▶ Brief:
Give the count of lines in the records below that contain "Expression", with no other words.

▶ Dataset excerpts:
----

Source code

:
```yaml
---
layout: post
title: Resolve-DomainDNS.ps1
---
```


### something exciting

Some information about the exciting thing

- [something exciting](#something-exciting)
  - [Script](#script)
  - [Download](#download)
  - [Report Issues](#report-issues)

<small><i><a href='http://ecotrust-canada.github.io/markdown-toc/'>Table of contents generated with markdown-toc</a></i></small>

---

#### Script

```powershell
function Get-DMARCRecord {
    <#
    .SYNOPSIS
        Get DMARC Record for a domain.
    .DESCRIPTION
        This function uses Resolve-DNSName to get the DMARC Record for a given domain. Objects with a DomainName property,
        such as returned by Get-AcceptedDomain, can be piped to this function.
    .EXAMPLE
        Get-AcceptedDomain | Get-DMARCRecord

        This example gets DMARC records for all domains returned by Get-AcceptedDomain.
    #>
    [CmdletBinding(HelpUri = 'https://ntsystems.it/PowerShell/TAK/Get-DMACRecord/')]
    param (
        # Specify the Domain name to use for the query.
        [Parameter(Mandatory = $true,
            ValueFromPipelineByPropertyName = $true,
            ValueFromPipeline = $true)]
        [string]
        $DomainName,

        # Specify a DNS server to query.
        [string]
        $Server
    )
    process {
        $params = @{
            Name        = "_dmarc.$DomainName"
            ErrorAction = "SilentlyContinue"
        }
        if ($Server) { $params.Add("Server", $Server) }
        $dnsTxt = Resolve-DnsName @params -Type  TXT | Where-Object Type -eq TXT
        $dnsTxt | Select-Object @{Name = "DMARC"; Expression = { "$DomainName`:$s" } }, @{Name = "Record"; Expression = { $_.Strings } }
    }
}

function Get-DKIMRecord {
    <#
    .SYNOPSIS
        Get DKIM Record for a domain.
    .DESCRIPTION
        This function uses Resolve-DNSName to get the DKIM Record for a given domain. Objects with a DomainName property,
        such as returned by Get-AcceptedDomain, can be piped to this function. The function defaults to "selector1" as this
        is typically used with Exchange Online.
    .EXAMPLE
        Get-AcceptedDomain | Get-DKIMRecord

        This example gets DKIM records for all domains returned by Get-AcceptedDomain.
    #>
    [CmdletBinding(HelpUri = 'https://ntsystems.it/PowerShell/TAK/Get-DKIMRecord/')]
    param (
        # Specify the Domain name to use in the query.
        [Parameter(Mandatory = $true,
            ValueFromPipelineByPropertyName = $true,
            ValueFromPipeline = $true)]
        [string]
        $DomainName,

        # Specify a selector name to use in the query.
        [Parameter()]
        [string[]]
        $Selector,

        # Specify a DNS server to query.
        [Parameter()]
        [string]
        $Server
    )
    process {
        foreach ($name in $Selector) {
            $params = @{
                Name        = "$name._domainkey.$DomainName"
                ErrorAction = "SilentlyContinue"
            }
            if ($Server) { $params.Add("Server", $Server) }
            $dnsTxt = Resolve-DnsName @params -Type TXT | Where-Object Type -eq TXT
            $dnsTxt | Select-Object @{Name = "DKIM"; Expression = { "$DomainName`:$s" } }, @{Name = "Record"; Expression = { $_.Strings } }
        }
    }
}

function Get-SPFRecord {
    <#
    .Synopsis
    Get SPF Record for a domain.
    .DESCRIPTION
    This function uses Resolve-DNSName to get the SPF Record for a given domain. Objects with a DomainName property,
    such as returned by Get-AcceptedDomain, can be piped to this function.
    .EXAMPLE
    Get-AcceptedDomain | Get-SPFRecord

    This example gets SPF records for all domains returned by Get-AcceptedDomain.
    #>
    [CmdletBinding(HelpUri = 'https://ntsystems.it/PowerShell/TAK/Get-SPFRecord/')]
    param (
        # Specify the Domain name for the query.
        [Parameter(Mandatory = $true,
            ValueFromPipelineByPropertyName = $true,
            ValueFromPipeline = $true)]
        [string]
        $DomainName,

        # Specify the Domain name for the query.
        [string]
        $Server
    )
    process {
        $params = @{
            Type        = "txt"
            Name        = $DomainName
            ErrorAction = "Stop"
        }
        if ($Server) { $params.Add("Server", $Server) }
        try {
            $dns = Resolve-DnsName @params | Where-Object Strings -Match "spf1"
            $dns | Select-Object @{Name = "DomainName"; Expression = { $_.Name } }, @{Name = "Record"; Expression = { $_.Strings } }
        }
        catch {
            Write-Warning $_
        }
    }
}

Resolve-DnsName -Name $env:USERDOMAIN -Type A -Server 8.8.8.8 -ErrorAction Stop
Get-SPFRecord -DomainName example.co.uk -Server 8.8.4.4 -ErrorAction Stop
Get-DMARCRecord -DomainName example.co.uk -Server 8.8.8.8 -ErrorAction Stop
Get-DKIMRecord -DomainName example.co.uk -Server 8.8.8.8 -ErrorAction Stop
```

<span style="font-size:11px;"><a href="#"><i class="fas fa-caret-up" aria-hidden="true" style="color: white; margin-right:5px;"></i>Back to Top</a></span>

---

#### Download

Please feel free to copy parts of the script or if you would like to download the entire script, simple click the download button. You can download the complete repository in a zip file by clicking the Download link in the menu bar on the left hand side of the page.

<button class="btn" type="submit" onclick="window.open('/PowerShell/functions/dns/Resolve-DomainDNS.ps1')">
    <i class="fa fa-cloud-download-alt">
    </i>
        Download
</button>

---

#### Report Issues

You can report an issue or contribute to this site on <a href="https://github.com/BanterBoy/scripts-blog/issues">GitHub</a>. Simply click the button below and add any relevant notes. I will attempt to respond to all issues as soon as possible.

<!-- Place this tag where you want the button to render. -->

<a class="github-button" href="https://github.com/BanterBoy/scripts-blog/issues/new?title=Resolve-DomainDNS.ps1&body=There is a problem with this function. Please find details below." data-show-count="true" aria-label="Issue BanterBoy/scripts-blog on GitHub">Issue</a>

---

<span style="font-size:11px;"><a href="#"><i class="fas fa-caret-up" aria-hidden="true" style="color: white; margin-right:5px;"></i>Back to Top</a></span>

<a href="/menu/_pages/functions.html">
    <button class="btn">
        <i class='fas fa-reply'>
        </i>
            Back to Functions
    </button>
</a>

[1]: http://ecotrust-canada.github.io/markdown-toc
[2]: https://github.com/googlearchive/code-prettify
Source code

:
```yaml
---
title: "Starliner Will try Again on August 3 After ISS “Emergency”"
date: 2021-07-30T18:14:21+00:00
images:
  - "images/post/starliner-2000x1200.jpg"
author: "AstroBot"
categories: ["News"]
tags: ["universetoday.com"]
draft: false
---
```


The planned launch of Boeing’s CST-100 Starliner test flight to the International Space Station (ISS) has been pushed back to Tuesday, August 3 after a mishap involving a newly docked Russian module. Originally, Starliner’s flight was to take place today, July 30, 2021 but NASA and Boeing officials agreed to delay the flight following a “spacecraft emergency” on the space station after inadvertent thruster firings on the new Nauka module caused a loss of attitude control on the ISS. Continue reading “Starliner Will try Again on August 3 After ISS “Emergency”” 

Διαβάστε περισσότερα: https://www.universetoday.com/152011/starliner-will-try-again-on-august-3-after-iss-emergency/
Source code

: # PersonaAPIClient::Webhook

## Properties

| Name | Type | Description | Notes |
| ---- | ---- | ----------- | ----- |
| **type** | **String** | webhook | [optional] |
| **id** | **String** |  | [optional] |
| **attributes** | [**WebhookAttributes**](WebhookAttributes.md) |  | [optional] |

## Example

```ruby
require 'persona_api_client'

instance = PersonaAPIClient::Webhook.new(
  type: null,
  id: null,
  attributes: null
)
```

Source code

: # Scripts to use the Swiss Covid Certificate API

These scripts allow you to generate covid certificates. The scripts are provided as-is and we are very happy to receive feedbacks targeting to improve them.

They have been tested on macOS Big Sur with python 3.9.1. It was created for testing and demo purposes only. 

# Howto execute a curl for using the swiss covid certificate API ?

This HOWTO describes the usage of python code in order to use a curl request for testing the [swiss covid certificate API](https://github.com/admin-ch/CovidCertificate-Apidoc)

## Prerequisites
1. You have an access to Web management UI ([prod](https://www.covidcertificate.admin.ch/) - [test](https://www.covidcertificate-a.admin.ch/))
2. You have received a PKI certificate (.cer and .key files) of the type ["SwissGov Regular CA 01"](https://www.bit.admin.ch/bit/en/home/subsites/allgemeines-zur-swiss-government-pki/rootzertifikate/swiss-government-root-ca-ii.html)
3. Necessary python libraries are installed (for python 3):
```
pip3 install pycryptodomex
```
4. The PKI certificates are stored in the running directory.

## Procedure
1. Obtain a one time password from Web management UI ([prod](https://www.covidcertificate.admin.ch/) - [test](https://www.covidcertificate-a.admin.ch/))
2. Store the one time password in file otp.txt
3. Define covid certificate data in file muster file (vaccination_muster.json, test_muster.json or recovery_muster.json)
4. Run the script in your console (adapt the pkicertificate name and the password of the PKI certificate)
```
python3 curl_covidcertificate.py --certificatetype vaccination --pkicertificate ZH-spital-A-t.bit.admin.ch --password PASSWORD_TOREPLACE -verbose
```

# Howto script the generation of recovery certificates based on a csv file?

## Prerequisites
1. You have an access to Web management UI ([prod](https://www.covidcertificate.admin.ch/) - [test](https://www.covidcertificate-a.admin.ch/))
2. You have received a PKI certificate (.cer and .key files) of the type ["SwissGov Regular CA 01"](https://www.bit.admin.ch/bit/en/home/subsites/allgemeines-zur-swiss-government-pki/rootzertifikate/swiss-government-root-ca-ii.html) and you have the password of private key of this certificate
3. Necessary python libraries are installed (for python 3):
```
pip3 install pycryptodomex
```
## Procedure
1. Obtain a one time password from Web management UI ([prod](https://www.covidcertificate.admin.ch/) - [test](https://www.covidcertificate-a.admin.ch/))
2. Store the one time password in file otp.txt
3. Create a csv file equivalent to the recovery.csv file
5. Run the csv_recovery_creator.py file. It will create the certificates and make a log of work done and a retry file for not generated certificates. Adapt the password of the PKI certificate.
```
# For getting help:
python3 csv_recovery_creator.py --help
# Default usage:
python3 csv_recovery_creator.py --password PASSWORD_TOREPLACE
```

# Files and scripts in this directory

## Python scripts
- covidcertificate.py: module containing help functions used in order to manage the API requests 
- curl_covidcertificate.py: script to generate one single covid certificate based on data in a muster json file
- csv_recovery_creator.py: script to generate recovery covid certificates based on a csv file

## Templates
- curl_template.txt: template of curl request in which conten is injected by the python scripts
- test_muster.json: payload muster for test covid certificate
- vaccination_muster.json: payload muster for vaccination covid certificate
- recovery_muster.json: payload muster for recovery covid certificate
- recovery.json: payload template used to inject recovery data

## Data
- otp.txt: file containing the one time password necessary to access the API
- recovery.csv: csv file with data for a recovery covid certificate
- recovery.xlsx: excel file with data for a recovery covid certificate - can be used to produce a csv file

----

▶ Written reply:
3